## Items from a data source
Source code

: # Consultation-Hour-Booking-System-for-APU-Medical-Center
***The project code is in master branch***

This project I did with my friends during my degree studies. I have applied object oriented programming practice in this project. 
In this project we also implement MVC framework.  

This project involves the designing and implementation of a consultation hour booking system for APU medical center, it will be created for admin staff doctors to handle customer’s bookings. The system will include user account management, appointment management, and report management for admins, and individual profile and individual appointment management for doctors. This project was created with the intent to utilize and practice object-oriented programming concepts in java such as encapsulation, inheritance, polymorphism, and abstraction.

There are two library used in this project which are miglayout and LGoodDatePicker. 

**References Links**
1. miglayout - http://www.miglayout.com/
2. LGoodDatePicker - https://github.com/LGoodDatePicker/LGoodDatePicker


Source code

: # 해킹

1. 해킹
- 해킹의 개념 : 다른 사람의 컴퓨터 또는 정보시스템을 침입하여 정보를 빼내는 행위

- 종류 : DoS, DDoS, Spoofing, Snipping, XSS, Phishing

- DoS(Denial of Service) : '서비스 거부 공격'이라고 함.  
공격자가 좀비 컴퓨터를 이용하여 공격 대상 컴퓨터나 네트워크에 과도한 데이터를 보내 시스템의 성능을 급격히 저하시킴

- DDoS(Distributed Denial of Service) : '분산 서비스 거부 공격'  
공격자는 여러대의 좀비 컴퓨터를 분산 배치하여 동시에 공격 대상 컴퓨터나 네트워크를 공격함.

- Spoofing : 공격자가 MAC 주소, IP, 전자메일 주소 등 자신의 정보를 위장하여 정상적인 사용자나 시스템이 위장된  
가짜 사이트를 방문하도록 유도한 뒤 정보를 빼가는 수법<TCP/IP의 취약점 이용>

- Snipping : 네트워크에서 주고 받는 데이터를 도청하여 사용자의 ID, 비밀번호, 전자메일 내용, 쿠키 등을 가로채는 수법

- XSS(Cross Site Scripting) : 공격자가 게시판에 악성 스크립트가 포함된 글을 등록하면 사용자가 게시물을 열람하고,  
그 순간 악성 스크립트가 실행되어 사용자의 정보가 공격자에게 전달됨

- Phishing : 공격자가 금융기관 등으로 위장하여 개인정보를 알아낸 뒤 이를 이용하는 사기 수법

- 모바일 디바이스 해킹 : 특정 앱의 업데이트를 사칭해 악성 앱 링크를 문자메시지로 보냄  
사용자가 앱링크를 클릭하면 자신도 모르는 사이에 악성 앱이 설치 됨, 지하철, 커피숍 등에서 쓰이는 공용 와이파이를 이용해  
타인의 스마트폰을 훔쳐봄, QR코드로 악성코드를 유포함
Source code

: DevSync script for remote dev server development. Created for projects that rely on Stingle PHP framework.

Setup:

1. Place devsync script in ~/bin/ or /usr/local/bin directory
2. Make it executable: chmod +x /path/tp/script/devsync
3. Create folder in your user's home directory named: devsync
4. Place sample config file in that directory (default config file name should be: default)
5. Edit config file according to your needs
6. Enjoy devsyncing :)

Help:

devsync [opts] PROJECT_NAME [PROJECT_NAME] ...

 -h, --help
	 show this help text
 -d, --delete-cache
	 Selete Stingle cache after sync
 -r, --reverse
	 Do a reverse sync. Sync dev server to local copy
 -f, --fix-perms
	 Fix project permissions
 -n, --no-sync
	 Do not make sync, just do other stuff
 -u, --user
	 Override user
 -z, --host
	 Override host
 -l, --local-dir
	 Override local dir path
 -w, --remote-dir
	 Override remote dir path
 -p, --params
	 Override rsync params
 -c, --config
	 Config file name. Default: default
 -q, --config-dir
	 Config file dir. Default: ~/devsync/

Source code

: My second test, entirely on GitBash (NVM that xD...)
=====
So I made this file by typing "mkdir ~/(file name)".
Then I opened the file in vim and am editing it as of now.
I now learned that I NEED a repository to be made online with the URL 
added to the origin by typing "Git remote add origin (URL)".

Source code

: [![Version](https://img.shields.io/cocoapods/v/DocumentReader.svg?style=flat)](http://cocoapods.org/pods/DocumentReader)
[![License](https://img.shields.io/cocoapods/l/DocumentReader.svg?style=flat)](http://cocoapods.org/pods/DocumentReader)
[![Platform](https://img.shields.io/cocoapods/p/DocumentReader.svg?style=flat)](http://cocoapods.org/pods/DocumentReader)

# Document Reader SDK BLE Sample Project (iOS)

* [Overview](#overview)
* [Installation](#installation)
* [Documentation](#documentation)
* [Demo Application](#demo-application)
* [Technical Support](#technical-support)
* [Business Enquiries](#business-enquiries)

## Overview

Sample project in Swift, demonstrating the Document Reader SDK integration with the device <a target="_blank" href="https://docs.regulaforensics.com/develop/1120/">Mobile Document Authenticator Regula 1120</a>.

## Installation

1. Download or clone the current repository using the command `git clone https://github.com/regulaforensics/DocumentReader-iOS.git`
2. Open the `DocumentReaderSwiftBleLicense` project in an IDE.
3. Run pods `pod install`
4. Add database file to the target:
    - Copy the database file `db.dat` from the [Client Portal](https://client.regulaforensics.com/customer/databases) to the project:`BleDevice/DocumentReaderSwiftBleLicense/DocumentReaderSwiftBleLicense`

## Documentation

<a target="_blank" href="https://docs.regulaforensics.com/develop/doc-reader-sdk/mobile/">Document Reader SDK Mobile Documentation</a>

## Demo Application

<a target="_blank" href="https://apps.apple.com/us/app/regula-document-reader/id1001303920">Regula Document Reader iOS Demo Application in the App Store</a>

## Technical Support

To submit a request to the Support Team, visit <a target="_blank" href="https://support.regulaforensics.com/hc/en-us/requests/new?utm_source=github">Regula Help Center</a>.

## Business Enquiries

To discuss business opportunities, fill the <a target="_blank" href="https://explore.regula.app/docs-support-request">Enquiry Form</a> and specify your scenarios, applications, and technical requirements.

## ACTION ITEM
The records above are to be duplicated exactly, every one of them.

## RESULT
Source code

: # Consultation-Hour-Booking-System-for-APU-Medical-Center
***The project code is in master branch***

This project I did with my friends during my degree studies. I have applied object oriented programming practice in this project. 
In this project we also implement MVC framework.  

This project involves the designing and implementation of a consultation hour booking system for APU medical center, it will be created for admin staff doctors to handle customer’s bookings. The system will include user account management, appointment management, and report management for admins, and individual profile and individual appointment management for doctors. This project was created with the intent to utilize and practice object-oriented programming concepts in java such as encapsulation, inheritance, polymorphism, and abstraction.

There are two library used in this project which are miglayout and LGoodDatePicker. 

**References Links**
1. miglayout - http://www.miglayout.com/
2. LGoodDatePicker - https://github.com/LGoodDatePicker/LGoodDatePicker


Source code

: # 해킹

1. 해킹
- 해킹의 개념 : 다른 사람의 컴퓨터 또는 정보시스템을 침입하여 정보를 빼내는 행위

- 종류 : DoS, DDoS, Spoofing, Snipping, XSS, Phishing

- DoS(Denial of Service) : '서비스 거부 공격'이라고 함.  
공격자가 좀비 컴퓨터를 이용하여 공격 대상 컴퓨터나 네트워크에 과도한 데이터를 보내 시스템의 성능을 급격히 저하시킴

- DDoS(Distributed Denial of Service) : '분산 서비스 거부 공격'  
공격자는 여러대의 좀비 컴퓨터를 분산 배치하여 동시에 공격 대상 컴퓨터나 네트워크를 공격함.

- Spoofing : 공격자가 MAC 주소, IP, 전자메일 주소 등 자신의 정보를 위장하여 정상적인 사용자나 시스템이 위장된  
가짜 사이트를 방문하도록 유도한 뒤 정보를 빼가는 수법<TCP/IP의 취약점 이용>

- Snipping : 네트워크에서 주고 받는 데이터를 도청하여 사용자의 ID, 비밀번호, 전자메일 내용, 쿠키 등을 가로채는 수법

- XSS(Cross Site Scripting) : 공격자가 게시판에 악성 스크립트가 포함된 글을 등록하면 사용자가 게시물을 열람하고,  
그 순간 악성 스크립트가 실행되어 사용자의 정보가 공격자에게 전달됨

- Phishing : 공격자가 금융기관 등으로 위장하여 개인정보를 알아낸 뒤 이를 이용하는 사기 수법

- 모바일 디바이스 해킹 : 특정 앱의 업데이트를 사칭해 악성 앱 링크를 문자메시지로 보냄  
사용자가 앱링크를 클릭하면 자신도 모르는 사이에 악성 앱이 설치 됨, 지하철, 커피숍 등에서 쓰이는 공용 와이파이를 이용해  
타인의 스마트폰을 훔쳐봄, QR코드로 악성코드를 유포함
Source code

: DevSync script for remote dev server development. Created for projects that rely on Stingle PHP framework.

Setup:

1. Place devsync script in ~/bin/ or /usr/local/bin directory
2. Make it executable: chmod +x /path/tp/script/devsync
3. Create folder in your user's home directory named: devsync
4. Place sample config file in that directory (default config file name should be: default)
5. Edit config file according to your needs
6. Enjoy devsyncing :)

Help:

devsync [opts] PROJECT_NAME [PROJECT_NAME] ...

 -h, --help
	 show this help text
 -d, --delete-cache
	 Selete Stingle cache after sync
 -r, --reverse
	 Do a reverse sync. Sync dev server to local copy
 -f, --fix-perms
	 Fix project permissions
 -n, --no-sync
	 Do not make sync, just do other stuff
 -u, --user
	 Override user
 -z, --host
	 Override host
 -l, --local-dir
	 Override local dir path
 -w, --remote-dir
	 Override remote dir path
 -p, --params
	 Override rsync params
 -c, --config
	 Config file name. Default: default
 -q, --config-dir
	 Config file dir. Default: ~/devsync/

Source code

: My second test, entirely on GitBash (NVM that xD...)
=====
So I made this file by typing "mkdir ~/(file name)".
Then I opened the file in vim and am editing it as of now.
I now learned that I NEED a repository to be made online with the URL 
added to the origin by typing "Git remote add origin (URL)".

Source code

: [![Version](https://img.shields.io/cocoapods/v/DocumentReader.svg?style=flat)](http://cocoapods.org/pods/DocumentReader)
[![License](https://img.shields.io/cocoapods/l/DocumentReader.svg?style=flat)](http://cocoapods.org/pods/DocumentReader)
[![Platform](https://img.shields.io/cocoapods/p/DocumentReader.svg?style=flat)](http://cocoapods.org/pods/DocumentReader)

# Document Reader SDK BLE Sample Project (iOS)

* [Overview](#overview)
* [Installation](#installation)
* [Documentation](#documentation)
* [Demo Application](#demo-application)
* [Technical Support](#technical-support)
* [Business Enquiries](#business-enquiries)

## Overview

Sample project in Swift, demonstrating the Document Reader SDK integration with the device <a target="_blank" href="https://docs.regulaforensics.com/develop/1120/">Mobile Document Authenticator Regula 1120</a>.

## Installation

1. Download or clone the current repository using the command `git clone https://github.com/regulaforensics/DocumentReader-iOS.git`
2. Open the `DocumentReaderSwiftBleLicense` project in an IDE.
3. Run pods `pod install`
4. Add database file to the target:
    - Copy the database file `db.dat` from the [Client Portal](https://client.regulaforensics.com/customer/databases) to the project:`BleDevice/DocumentReaderSwiftBleLicense/DocumentReaderSwiftBleLicense`

## Documentation

<a target="_blank" href="https://docs.regulaforensics.com/develop/doc-reader-sdk/mobile/">Document Reader SDK Mobile Documentation</a>

## Demo Application

<a target="_blank" href="https://apps.apple.com/us/app/regula-document-reader/id1001303920">Regula Document Reader iOS Demo Application in the App Store</a>

## Technical Support

To submit a request to the Support Team, visit <a target="_blank" href="https://support.regulaforensics.com/hc/en-us/requests/new?utm_source=github">Regula Help Center</a>.

## Business Enquiries

To discuss business opportunities, fill the <a target="_blank" href="https://explore.regula.app/docs-support-request">Enquiry Form</a> and specify your scenarios, applications, and technical requirements.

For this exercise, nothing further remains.